Two Georgian nationals have been convicted of large scale human trafficking, though one was spared prison because she had a teenage son.
Vakjtang Jokhadze, 48, and Sophia Grdzelishili, 46, are divorced but still live together. Both acted as a “distribution network” to provide fake driving licences and ID cards from EU countries to Georgian illegal immigrants.
Dublin Circuit Criminal Court heard that the pair would receive a request for these false identification documents, at which point they would pass on the order to an unknown third party to create them. The two would then mail the documents to their customers across Europe.
The Court was told that the customers were not forced to travel to Ireland for “nefarious purposes”, like prostitution or slave labour, but rather “asylum seeking” and economic migration.
Georgia has not been involved in a domestic war since 2008 – thirteen years ago – when it engaged in a very brief 12-day-long conflict with Russia.
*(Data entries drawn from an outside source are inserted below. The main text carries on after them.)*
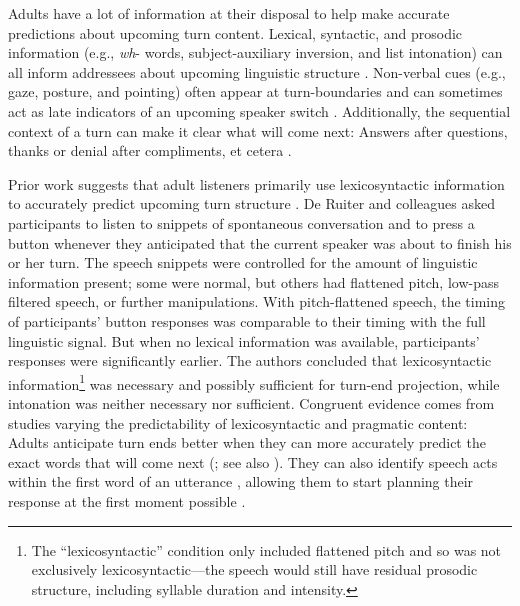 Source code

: \documentclass[authoryear, 12pt]{elsarticle}
\begin{document}

Adults have a lot of information at their disposal to help make accurate predictions about upcoming turn content. Lexical, syntactic, and prosodic information (e.g., \textit{wh}- words, subject-auxiliary inversion, and list intonation) can all inform addressees about upcoming linguistic structure \citep{de-ruiter2006, duncan1972, ford1996, torreira2015}. Non-verbal cues (e.g., gaze, posture, and pointing) often appear at turn-boundaries and can sometimes act as late indicators of an upcoming speaker switch \citep{rossano2009, stivers2010}. Additionally, the sequential context of a turn can make it clear what will come next: Answers after questions, thanks or denial after compliments, et cetera \citep{schegloff2007}.

Prior work suggests that adult listeners primarily use lexicosyntactic information to accurately predict upcoming turn structure \citep{de-ruiter2006}. De Ruiter and colleagues \citeyearpar{de-ruiter2006} asked participants to listen to snippets of spontaneous conversation and to press a button whenever they anticipated that the current speaker was about to finish his or her turn. The speech snippets were controlled for the amount of linguistic information present; some were normal, but others had flattened pitch, low-pass filtered speech, or further manipulations. With pitch-flattened speech, the timing of participants' button responses was comparable to their timing with the full linguistic signal. But when no lexical information was available, participants' responses were significantly earlier. The authors concluded that lexicosyntactic information\footnote{The ``lexicosyntactic'' condition only included flattened pitch and so was not exclusively lexicosyntactic---the speech would still have residual prosodic structure, including syllable duration and intensity.} was necessary and possibly sufficient for turn-end projection, while intonation was neither necessary nor sufficient. Congruent evidence comes from studies varying the predictability of lexicosyntactic and pragmatic content: Adults anticipate turn ends better when they can more accurately predict the exact words that will come next (\citealp{magyari2012}; see also \citealp{magyari2014}). They can also identify speech acts within the first word of an utterance \citep{gisladottir2015}, allowing them to start planning their response at the first moment possible \citep{bogels2015}.
\end{document}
Moreover, as mentioned earlier, it has been established that the illegal ID documents were being sent to customers already in other parts of Europe, meaning that the Georgian clientele had already escaped whatever potential danger they were fleeing and had arrived at a safe European country.
Both Jokhadze and Grdzelishili, who live at St. Jarlath’s Road in Cabra, Dublin, pleaded guilty in court to facilitating the trafficking of illegal immigrants within the Irish State during mid to late 2019.
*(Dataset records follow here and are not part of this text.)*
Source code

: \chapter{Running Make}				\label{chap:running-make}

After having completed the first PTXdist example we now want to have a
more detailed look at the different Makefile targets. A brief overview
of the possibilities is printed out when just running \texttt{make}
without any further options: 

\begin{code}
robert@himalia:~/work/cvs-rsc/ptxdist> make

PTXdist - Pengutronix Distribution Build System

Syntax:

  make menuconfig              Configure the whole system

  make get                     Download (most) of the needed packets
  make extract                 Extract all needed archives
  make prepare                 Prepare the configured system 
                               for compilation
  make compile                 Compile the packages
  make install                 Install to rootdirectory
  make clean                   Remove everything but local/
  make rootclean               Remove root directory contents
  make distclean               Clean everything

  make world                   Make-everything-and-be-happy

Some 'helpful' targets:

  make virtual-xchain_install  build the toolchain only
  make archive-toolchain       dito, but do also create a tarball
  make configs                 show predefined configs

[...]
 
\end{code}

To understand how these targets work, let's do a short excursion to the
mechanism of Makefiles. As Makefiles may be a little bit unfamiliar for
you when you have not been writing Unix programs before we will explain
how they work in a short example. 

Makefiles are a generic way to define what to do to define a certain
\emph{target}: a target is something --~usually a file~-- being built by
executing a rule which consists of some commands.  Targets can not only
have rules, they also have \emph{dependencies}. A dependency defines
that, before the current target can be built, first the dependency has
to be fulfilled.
In addition to these charges, Jokhadze also pleaded guilty to the crimes of money laundering, making a gain by deception, and possession of false instruments – a kind of fraud offence – between 2012 and 2019. Gredzelishili pleaded guilty to committing this same fraud offence in late 2019.
According to prosecutor Garnet Orange SC, it was his belief that all offences committed by the pair were carried out with the intention of aiding and facilitating the human trafficking offences.
Judge Martin Nolan speaking on the incident said that the accused had received “considerable” sums of money for carrying out this facilitation of illegal migration, and that the customers availing of these fake ID documents were not, in fact, “vulnerable and downtrodden people”. They were simply people who wanted to “improve their financial lots” and leave a country they did not want to live in.
He described the pair’s actions as “quite a serious matter.”
However, he said that as far as human trafficking cases go, this was not of the “sinister variety.”
He added that the court must “engaged in a balancing act,” as Sophia Grdzelishili had a dependent teenage son, and that this case was not serious enough to warrant jailing her and risk “seriously damaging” her child.
As a result, Judge Nolan sentenced Jokhadze to four years in prison, which he then backdated to when he first entered custody, back in October of 2019.
On the other hand, Grdzelishili was given a three year sentence, which was suspended entirely on certain conditions.
Detective Sergeant Anthony Collins said that for the past few years, the Gardaí have been focused on tackling illegal immigration, with a particular focus on Georgian nationals. He added that the fake ID cards distributed were of a high quality and would pass cursory inspections, though they lacked some key security features.
At the end of 2019, then-Taoiseach Leo Varadkar said that Ireland would not tolerate illegal immigration, and specifically identified Georgian and Albanian migrants falsely identifying as refugees to gaina access to the state.
Leo Varadkar says Georgia and Albania driving rise in asylum-seeker numbers https://t.co/LYnCZWaQrd
— Irish Examiner (@irishexaminer) November 3, 2019
Since then, the government has changed course on this issue dramatically, offering amnesty to illegal immigrants and providing them with a legal pathway to citizenship.